Majors Overview September 11, 2015

This article talks about master’s degree programs in architectural design and their education requirements, coursework, job and wage outlook, and continuing education choices.

Master’s Programs in Architectural Design

Most states require architects to hold a professional degree before they can obtain licensure. Students interested in architectural design most commonly enroll into a Master of Architecture (M. Arch.) program.

Students with pre-professional bachelor’s degrees in the field take about two years to complete the program while applicants for admission with a different baccalaureate background need three years of study. A Master of Architecture (M. Arch.) with a design concentration, such as environmental design or urban design, will suit the requirements of future architects with a particular interest in the design aspect of architecture.

Apart from lecture-based courses on the philosophy, physics, and business of architecture, internships, design studio classes and hands-on fieldwork are required in all professional architecture programs. Enrollees are also required to complete a thesis paper or project.

Education Requirements

Admission criteria typically require incoming students to hold a baccalaureate degree, and advanced classes may be available for those holding undergraduate degrees in architecture. Schools also require incoming students to submit letters of recommendation, personal statements, GRE scores, transcripts, and portfolios of previous work.

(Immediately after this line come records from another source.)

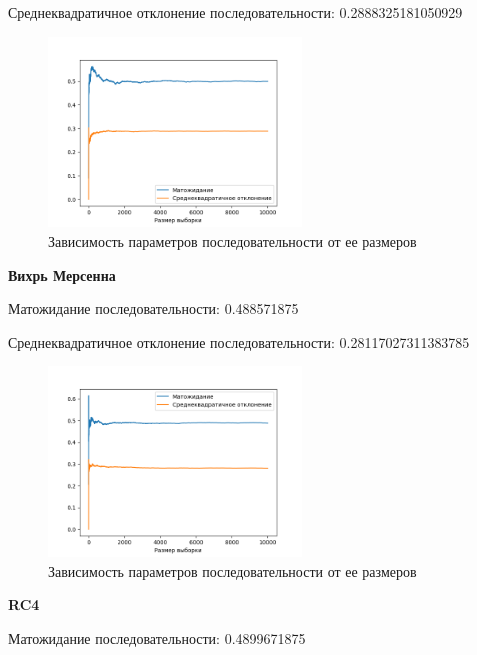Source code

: \documentclass[spec, och, labwork]{shiza}
\begin{document}
\begin{enumerate}
  Среднеквадратичное отклонение последовательности: 0.2888325181050929
  \begin{figure}[H]
    \centering
    \includegraphics[width=0.6\textwidth]{pic/nfsr}
    \caption{Зависимость параметров последовательности от ее размеров}
    \label{fig:img1}
  \end{figure}
  \begin{center}
    \textbf{Вихрь Мерсенна}
  \end{center}
  Матожидание последовательности: 0.488571875

  Среднеквадратичное отклонение последовательности: 0.28117027311383785
  \begin{figure}[H]
    \centering
    \includegraphics[width=0.6\textwidth]{pic/mt}
    \caption{Зависимость параметров последовательности от ее размеров}
    \label{fig:img1}
  \end{figure}
  \begin{center}
    \textbf{RC4}
  \end{center}
  Матожидание последовательности: 0.4899671875


\end{enumerate}
\end{document}
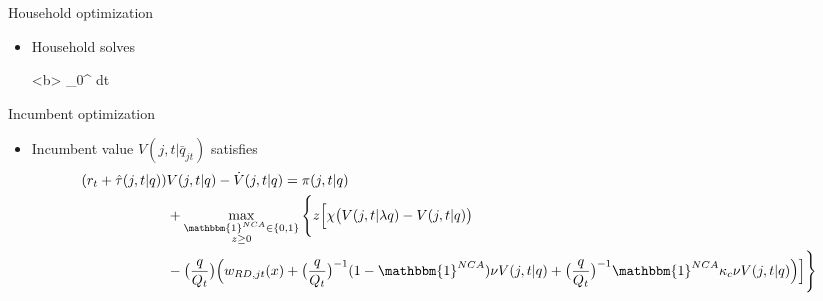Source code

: \documentclass[english,usenames,dvipsnames]{beamer}
\begin{document}
\begin{frame}{Household optimization}\label{household_optimization}
	\hyperlink{closing_the_model}{}
	\begin{itemize}
		\item Household solves
		\tiny
		\begin{maxi*}[1]<b>
			{} { \int_0^{\infty}  dt}{}{}
		\end{maxi*}
	\end{itemize}
\end{frame}


\begin{frame}{Incumbent optimization}\label{HJB_incumbent}
\hyperlink{closing_the_model}{}
\begin{itemize}
\item Incumbent value $V(j,t|\bar{q}_{jt})$ satisfies
\tiny
\begin{align*}
	(r_t + \hat{\tau}(j,t|q)) &V(j,t |q) - \dot{V}(j,t|q) = \pi(j,t|q) \nonumber \\_{}
	&+ \max_{\substack{\mathbbm{1}^{NCA} \in \{0,1\} \\ z \ge 0}} \Bigg\{ z \Big[ \chi \big( V(j,t|\lambda q) - V(j,t|q)\big)  \nonumber \\
	&- \big(\frac{q}{Q_t}\big) \Big( w_{RD,jt}(x) + \big(\frac{q}{Q_t}\big)^{-1} (1-\mathbbm{1}^{NCA}) \nu V(j,t|q) + \big(\frac{q}{Q_t}\big)^{-1}  \mathbbm{1}^{NCA} \kappa_c \nu V(j,t|q) \Big)  \Big] \Bigg\} 
\end{align*}
\end{itemize}
\end{frame}
\end{document}
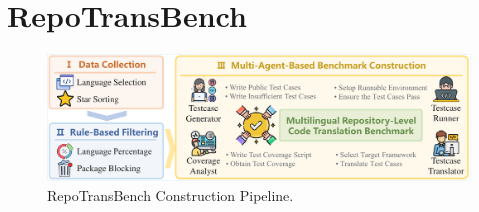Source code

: 

\section{RepoTransBench}

\begin{figure}
    \centering
    \includegraphics[width=0.95\linewidth]{figures/BenchmarkConstruction.pdf}
    \caption{RepoTransBench Construction Pipeline.}
    \label{fig:BenchmarkConstruction}
\end{figure}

Core coursework incorporates courses in general areas of architecture, apart from specific courses in the design concentration areas of students. Core coursework may cover topic areas such as:

•Urban design concepts
•Architectural design studio
•20th-century architecture
•Philosophy of architectural design
•Building physics
•Architectural history
•Architecture and technology
•Architectural analysis
•Materials and methods
•Sustainable building design

Job and Wage Outlook

In 2012, about 107,400 individuals were employed as general architects in the United States (U.S. Bureau of Labor Statistics). Most of these professionals were employed by engineering firms and architectural design firms while others found employment through government agencies and building companies. Over the 2012 – 2022 decade, architects are expected to see a faster than average growth of 17%; in 2012, architects brought in an average annual wage of $73,090 (BLS).

Continuing Education Choices

Professional architects in every state are required to obtain licensure. Licensure is available through earning a professional degree in architecture, such as the Master of Architecture (M. Arch.), completing an apprenticeship or internship, and passing the Architect Registration Exam. They may also avail voluntary certification offered by the National Council of Architectural Registration Boards.